SmartCape is a service provided by the City of Cape Town for library goers to have access to digital information.
The breakdown of services is due to numerous incidents of cable theft at the library.
Anda Ntsodo, mayoral committee member for community services, has once again appealed to residents to report anything suspicious around their facilities and to help curb vandalism and theft.
At the moment Tafelsig library is not the only library affected by a lack of access to SmartCape services.
Wi-fi is currently only available at Lentegeur library in the library’s study area and this is capped.
In the new year Rocklands and Tafelsig libraries will receive additional SmartCape-enabled computers.
Information Systems and Technology Department (IS&T) broadband will be rolled out to Tafelsig at the end of January 2017 and to Westridge at the end of May.
The City has been working hard to restore connectivity via the fibre network.
The Western Cape Government’s broadband rollout will also include the Town Centre and Lentegeur by the end of May.
Mr Ntsodo said security in Mitchell’s Plain remained a concern.
“Due to the continued burglaries and theft at the Mitchell’s Plain Town Centre, the library has 24-hour security.

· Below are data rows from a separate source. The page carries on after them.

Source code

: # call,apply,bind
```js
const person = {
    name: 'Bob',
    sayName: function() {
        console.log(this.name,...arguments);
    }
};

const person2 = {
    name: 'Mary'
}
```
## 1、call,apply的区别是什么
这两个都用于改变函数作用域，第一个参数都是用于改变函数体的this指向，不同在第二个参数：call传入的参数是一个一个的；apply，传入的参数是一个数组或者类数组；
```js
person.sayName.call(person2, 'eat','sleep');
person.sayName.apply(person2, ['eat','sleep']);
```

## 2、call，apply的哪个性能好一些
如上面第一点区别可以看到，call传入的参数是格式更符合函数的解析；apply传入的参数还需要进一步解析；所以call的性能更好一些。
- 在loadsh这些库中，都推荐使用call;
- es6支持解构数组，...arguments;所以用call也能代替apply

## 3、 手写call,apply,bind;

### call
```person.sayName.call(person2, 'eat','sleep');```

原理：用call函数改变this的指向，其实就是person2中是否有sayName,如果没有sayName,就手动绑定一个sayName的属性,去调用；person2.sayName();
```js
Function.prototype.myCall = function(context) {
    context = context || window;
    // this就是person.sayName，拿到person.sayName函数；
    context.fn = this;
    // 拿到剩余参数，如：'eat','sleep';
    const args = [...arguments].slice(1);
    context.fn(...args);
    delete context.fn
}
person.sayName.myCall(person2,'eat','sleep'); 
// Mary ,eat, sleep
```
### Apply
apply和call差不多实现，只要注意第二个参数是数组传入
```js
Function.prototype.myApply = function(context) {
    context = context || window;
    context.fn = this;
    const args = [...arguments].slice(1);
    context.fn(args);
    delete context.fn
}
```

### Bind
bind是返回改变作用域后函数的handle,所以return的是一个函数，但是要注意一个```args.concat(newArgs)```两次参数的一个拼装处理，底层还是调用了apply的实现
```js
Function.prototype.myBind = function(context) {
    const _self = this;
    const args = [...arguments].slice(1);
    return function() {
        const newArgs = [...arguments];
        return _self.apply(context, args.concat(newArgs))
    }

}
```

“All the libraries, however, have security, burglar bars and alarms installed.
“Crime in the area remains a huge deterrent and negatively affects the use of libraries. For example, opening hours stretch until 7pm only once a week,” he said.
He said libraries were underutilised during the evenings, as the escalation of crime and gang activity in certain areas deterred residents from making use of the facilities.
Last year, the City launched its trial Digital Inclusion Project at 61 buildings across the metro. Of these buildings, 24 were libraries (“Library internet service let-down,” Plainsman, March 9).
Andrew Koopman, founder and co-ordinator of AKsnapshots study group, said they had set up two computers at Wolfgat nature reserve learning centre at 22 Pyrenees Street, in Tafelsig, to help pupils with their assignments to teach them to do online research.
The study group use to operate from the library before their numbers grew and they needed more space.
Mr Koopman said the computers at the library were out of order more than they were operational.
“We have had to find a solution for our children to complete assignments and to help them,” he said.
The study group has 98 registered pupils, most of whom need computers.
He said they have five computers but need more space. Mr Koopman said they could use dongles to access the internet but needed data.